POR: When do you see inflationary forces overcoming deflationary forces in a big way?
Rubin: I argued in the book that what really sparked the financial crisis was the fact that the Federal Reserve had to move the Fed funds rate from 1 to 5.5 percent following in a similar rise in US inflation that came from the energy component. We’re already beyond the minus signs in inflation, we’re in the two percent inflation range. If we’re going to see triple-digit oil prices by 2011, then we’re probably going to see inflation close to double where it is today. While people are worried about deflation, history has shown that these huge massive deficits that have arisen have as their dancing partner inflation and not deflation. The US government has always monetized those deficits, meaning that they’ve always printed money to pay for them in the past and I see no reason why they won’t do that in the future, particularly when so much of the debt is owned abroad.
POR: Any comment on the Pickens plan and shale gas?

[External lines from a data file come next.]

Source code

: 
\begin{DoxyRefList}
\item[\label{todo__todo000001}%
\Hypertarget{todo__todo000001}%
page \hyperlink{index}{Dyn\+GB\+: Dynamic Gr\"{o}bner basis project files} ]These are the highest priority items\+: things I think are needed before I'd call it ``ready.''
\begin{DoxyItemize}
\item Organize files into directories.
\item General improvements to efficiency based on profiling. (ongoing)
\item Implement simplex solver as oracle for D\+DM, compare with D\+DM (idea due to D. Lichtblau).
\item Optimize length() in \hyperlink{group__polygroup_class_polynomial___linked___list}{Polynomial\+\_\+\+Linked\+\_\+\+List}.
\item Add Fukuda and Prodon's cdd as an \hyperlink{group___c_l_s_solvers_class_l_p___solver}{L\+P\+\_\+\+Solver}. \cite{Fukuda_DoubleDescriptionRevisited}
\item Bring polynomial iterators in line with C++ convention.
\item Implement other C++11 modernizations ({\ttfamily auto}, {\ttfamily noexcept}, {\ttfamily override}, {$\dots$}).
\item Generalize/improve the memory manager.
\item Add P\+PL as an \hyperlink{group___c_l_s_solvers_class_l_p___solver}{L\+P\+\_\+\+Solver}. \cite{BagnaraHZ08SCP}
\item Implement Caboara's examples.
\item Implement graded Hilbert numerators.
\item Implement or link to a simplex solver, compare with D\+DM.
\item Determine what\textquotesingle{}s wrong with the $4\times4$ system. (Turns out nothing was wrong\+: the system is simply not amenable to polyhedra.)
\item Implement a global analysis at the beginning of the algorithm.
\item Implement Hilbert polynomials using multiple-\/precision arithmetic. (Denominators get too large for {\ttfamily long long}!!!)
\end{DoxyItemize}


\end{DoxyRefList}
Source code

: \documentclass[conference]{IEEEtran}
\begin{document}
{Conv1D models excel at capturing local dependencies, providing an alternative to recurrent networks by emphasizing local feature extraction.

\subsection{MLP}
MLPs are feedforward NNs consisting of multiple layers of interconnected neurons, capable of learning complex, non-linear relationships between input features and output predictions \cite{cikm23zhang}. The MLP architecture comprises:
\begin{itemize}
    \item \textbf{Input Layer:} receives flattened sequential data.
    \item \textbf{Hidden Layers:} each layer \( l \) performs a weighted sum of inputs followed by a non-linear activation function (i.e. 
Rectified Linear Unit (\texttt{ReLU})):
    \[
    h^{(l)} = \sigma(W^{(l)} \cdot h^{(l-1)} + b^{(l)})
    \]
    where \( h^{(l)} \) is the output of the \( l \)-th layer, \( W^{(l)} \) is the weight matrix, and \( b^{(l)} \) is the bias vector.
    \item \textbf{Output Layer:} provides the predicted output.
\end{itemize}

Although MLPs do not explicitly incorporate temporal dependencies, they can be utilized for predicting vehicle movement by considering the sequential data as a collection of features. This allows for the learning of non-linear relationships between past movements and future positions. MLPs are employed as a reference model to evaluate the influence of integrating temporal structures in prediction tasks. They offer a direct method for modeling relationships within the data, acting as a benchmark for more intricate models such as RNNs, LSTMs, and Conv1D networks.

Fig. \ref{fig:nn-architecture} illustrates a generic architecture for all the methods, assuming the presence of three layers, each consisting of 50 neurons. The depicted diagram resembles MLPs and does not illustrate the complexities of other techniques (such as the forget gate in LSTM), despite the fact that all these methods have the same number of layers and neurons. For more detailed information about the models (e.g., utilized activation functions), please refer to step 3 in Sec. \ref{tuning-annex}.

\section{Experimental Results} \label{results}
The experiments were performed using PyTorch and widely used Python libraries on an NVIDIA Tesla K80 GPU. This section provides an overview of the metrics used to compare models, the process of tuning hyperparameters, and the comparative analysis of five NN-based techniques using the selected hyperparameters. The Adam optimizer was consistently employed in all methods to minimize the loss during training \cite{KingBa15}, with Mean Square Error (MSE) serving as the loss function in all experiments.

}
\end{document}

Rubin: Two comments. First of all, I think what’s happening in the Gulf is going to raise the environmental bar, not just for deep water but also for shale gas. There are a number of environmental issues surrounding shale gas drilling and we’re going to find that many jurisdictions may not be as open to shale gas development as the industry believes, particularly when it comes to contamination of ground water.
Secondly, we can substitute natural gas for oil for a whole lot of things, and we have. For furnaces, for power generation, as a feedstock for petrochemicals-we can make that substitution. But oil packs four times the energy density of natural gas and that’s why oil is our transport fuel. Yeah, there’s 130,000 natural-gas-powered vehicles in the United States, but out of a vehicle stock of 245 million, that’s not going to do the trick. So the Pickens plan doesn’t mean anything until we can use natural gas as a widespread transportation fuel, and we’re a long way off from doing that.
What I say about the Pickens plan is the same thing I say about growing corn to feed our gas tanks and a lot of other stuff; instead of learning how to turn cow shit into high-octane fuel, we have to learn how to get off the ropes. In other words, the adjustment has to be more on the demand side than on the supply side. I’m sure that’s not a message that North Americans want to hear, but it’s the message that $7-a-gallon gasoline will deliver loud and clear in the near future.
POR: Thanks very much for your time.